Stored data entries:
============================================================

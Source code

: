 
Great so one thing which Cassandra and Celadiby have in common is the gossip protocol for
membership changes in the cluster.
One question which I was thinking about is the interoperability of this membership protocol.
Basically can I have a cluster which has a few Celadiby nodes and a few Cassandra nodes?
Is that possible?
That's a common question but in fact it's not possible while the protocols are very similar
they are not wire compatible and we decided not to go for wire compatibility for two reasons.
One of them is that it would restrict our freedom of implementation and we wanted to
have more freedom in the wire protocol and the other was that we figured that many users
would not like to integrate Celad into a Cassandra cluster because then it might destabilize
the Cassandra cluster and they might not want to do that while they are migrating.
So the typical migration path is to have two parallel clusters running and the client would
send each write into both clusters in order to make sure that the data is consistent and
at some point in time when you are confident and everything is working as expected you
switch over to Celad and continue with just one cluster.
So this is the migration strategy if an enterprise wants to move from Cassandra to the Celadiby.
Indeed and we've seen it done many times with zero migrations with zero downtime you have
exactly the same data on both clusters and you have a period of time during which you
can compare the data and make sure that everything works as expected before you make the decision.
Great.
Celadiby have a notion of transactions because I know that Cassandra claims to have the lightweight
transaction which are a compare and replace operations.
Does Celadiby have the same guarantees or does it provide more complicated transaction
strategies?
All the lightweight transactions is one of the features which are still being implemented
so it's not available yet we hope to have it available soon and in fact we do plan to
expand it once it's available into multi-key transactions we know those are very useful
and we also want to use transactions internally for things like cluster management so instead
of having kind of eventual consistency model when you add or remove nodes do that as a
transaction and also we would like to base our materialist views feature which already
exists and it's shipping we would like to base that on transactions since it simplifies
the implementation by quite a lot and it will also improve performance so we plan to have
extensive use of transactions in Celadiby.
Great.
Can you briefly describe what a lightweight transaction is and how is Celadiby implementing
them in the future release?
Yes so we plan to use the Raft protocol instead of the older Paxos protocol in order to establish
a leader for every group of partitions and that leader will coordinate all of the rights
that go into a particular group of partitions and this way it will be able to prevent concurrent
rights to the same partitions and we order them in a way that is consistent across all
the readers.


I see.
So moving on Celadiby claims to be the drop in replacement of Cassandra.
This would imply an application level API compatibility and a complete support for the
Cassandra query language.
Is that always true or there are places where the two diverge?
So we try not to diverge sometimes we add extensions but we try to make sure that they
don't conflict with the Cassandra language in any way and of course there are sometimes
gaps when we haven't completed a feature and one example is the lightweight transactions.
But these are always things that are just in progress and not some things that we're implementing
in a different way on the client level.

============================================================

→ **What you need to do**:
Transcribe, exactly as written, all lines of the entries above from the first to the one containing "strategies?", and no more.

→ **Your response**:
Source code

: 
Great so one thing which Cassandra and Celadiby have in common is the gossip protocol for
membership changes in the cluster.
One question which I was thinking about is the interoperability of this membership protocol.
Basically can I have a cluster which has a few Celadiby nodes and a few Cassandra nodes?
Is that possible?
That's a common question but in fact it's not possible while the protocols are very similar
they are not wire compatible and we decided not to go for wire compatibility for two reasons.
One of them is that it would restrict our freedom of implementation and we wanted to
have more freedom in the wire protocol and the other was that we figured that many users
would not like to integrate Celad into a Cassandra cluster because then it might destabilize
the Cassandra cluster and they might not want to do that while they are migrating.
So the typical migration path is to have two parallel clusters running and the client would
send each write into both clusters in order to make sure that the data is consistent and
at some point in time when you are confident and everything is working as expected you
switch over to Celad and continue with just one cluster.
So this is the migration strategy if an enterprise wants to move from Cassandra to the Celadiby.
Indeed and we've seen it done many times with zero migrations with zero downtime you have
exactly the same data on both clusters and you have a period of time during which you
can compare the data and make sure that everything works as expected before you make the decision.
Great.
Celadiby have a notion of transactions because I know that Cassandra claims to have the lightweight
transaction which are a compare and replace operations.
Does Celadiby have the same guarantees or does it provide more complicated transaction
strategies?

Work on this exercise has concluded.